### TASK REQUIREMENTS
Find every line in the entries that holds the string "blade" and report it.

**** EXERCISE MATERIALS

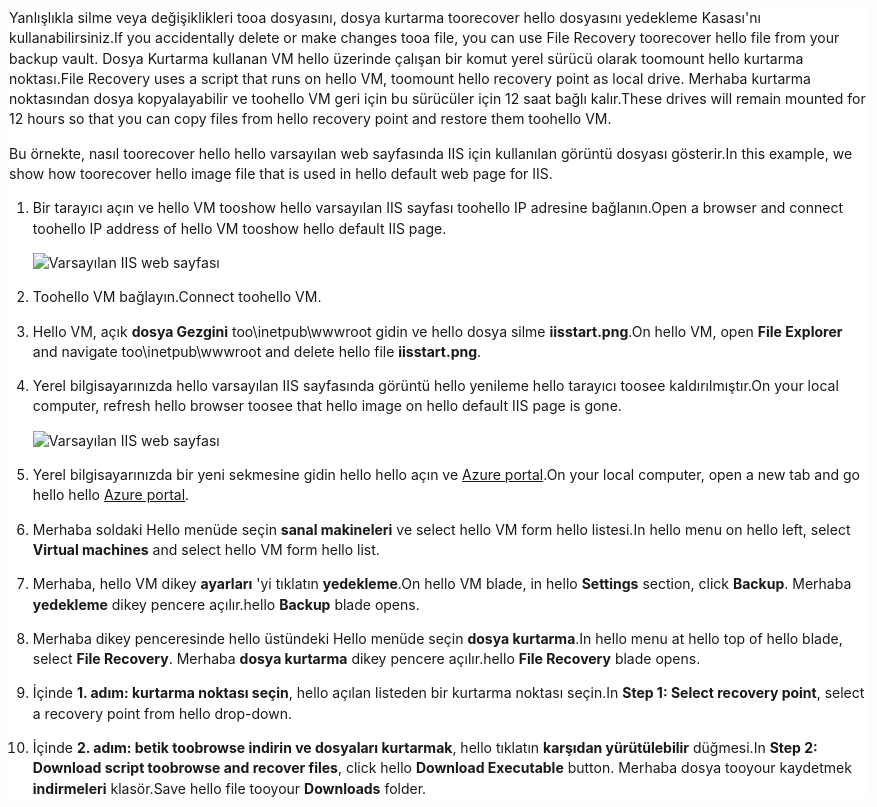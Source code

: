 <span data-ttu-id="1051b-142">Yanlışlıkla silme veya değişiklikleri tooa dosyasını, dosya kurtarma toorecover hello dosyasını yedekleme Kasası'nı kullanabilirsiniz.</span><span class="sxs-lookup"><span data-stu-id="1051b-142">If you accidentally delete or make changes tooa file, you can use File Recovery toorecover hello file from your backup vault.</span></span> <span data-ttu-id="1051b-143">Dosya Kurtarma kullanan VM hello üzerinde çalışan bir komut yerel sürücü olarak toomount hello kurtarma noktası.</span><span class="sxs-lookup"><span data-stu-id="1051b-143">File Recovery uses a script that runs on hello VM, toomount hello recovery point as local drive.</span></span> <span data-ttu-id="1051b-144">Merhaba kurtarma noktasından dosya kopyalayabilir ve toohello VM geri için bu sürücüler için 12 saat bağlı kalır.</span><span class="sxs-lookup"><span data-stu-id="1051b-144">These drives will remain mounted for 12 hours so that you can copy files from hello recovery point and restore them toohello VM.</span></span>  

<span data-ttu-id="1051b-145">Bu örnekte, nasıl toorecover hello hello varsayılan web sayfasında IIS için kullanılan görüntü dosyası gösterir.</span><span class="sxs-lookup"><span data-stu-id="1051b-145">In this example, we show how toorecover hello image file that is used in hello default web page for IIS.</span></span> 

1. <span data-ttu-id="1051b-146">Bir tarayıcı açın ve hello VM tooshow hello varsayılan IIS sayfası toohello IP adresine bağlanın.</span><span class="sxs-lookup"><span data-stu-id="1051b-146">Open a browser and connect toohello IP address of hello VM tooshow hello default IIS page.</span></span>

    ![Varsayılan IIS web sayfası](./media/tutorial-backup-vms/iis-working.png)

2. <span data-ttu-id="1051b-148">Toohello VM bağlayın.</span><span class="sxs-lookup"><span data-stu-id="1051b-148">Connect toohello VM.</span></span>
3. <span data-ttu-id="1051b-149">Hello VM, açık **dosya Gezgini** too\inetpub\wwwroot gidin ve hello dosya silme **iisstart.png**.</span><span class="sxs-lookup"><span data-stu-id="1051b-149">On hello VM, open **File Explorer** and navigate too\inetpub\wwwroot and delete hello file **iisstart.png**.</span></span>
4. <span data-ttu-id="1051b-150">Yerel bilgisayarınızda hello varsayılan IIS sayfasında görüntü hello yenileme hello tarayıcı toosee kaldırılmıştır.</span><span class="sxs-lookup"><span data-stu-id="1051b-150">On your local computer, refresh hello browser toosee that hello image on hello default IIS page is gone.</span></span>

    ![Varsayılan IIS web sayfası](./media/tutorial-backup-vms/iis-broken.png)

5. <span data-ttu-id="1051b-152">Yerel bilgisayarınızda bir yeni sekmesine gidin hello hello açın ve [Azure portal](https://portal.azure.com).</span><span class="sxs-lookup"><span data-stu-id="1051b-152">On your local computer, open a new tab and go hello hello [Azure portal](https://portal.azure.com).</span></span>
6. <span data-ttu-id="1051b-153">Merhaba soldaki Hello menüde seçin **sanal makineleri** ve select hello VM form hello listesi.</span><span class="sxs-lookup"><span data-stu-id="1051b-153">In hello menu on hello left, select **Virtual machines** and select hello VM form hello list.</span></span>
8. <span data-ttu-id="1051b-154">Merhaba, hello VM dikey **ayarları** 'yi tıklatın **yedekleme**.</span><span class="sxs-lookup"><span data-stu-id="1051b-154">On hello VM blade, in hello **Settings** section, click **Backup**.</span></span> <span data-ttu-id="1051b-155">Merhaba **yedekleme** dikey pencere açılır.</span><span class="sxs-lookup"><span data-stu-id="1051b-155">hello **Backup** blade opens.</span></span> 
9. <span data-ttu-id="1051b-156">Merhaba dikey penceresinde hello üstündeki Hello menüde seçin **dosya kurtarma**.</span><span class="sxs-lookup"><span data-stu-id="1051b-156">In hello menu at hello top of hello blade, select **File Recovery**.</span></span> <span data-ttu-id="1051b-157">Merhaba **dosya kurtarma** dikey pencere açılır.</span><span class="sxs-lookup"><span data-stu-id="1051b-157">hello **File Recovery** blade opens.</span></span>
10. <span data-ttu-id="1051b-158">İçinde **1. adım: kurtarma noktası seçin**, hello açılan listeden bir kurtarma noktası seçin.</span><span class="sxs-lookup"><span data-stu-id="1051b-158">In **Step 1: Select recovery point**, select a recovery point from hello drop-down.</span></span>
11. <span data-ttu-id="1051b-159">İçinde **2. adım: betik toobrowse indirin ve dosyaları kurtarmak**, hello tıklatın **karşıdan yürütülebilir** düğmesi.</span><span class="sxs-lookup"><span data-stu-id="1051b-159">In **Step 2: Download script toobrowse and recover files**, click hello **Download Executable** button.</span></span> <span data-ttu-id="1051b-160">Merhaba dosya tooyour kaydetmek **indirmeleri** klasör.</span><span class="sxs-lookup"><span data-stu-id="1051b-160">Save hello file tooyour **Downloads** folder.</span></span>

********

### RESULT OF THIS TASK
8. <span data-ttu-id="1051b-154">Merhaba, hello VM dikey **ayarları** 'yi tıklatın **yedekleme**.</span><span class="sxs-lookup"><span data-stu-id="1051b-154">On hello VM blade, in hello **Settings** section, click **Backup**.</span></span> <span data-ttu-id="1051b-155">Merhaba **yedekleme** dikey pencere açılır.</span><span class="sxs-lookup"><span data-stu-id="1051b-155">hello **Backup** blade opens.</span></span> 
9. <span data-ttu-id="1051b-156">Merhaba dikey penceresinde hello üstündeki Hello menüde seçin **dosya kurtarma**.</span><span class="sxs-lookup"><span data-stu-id="1051b-156">In hello menu at hello top of hello blade, select **File Recovery**.</span></span> <span data-ttu-id="1051b-157">Merhaba **dosya kurtarma** dikey pencere açılır.</span><span class="sxs-lookup"><span data-stu-id="1051b-157">hello **File Recovery** blade opens.</span></span>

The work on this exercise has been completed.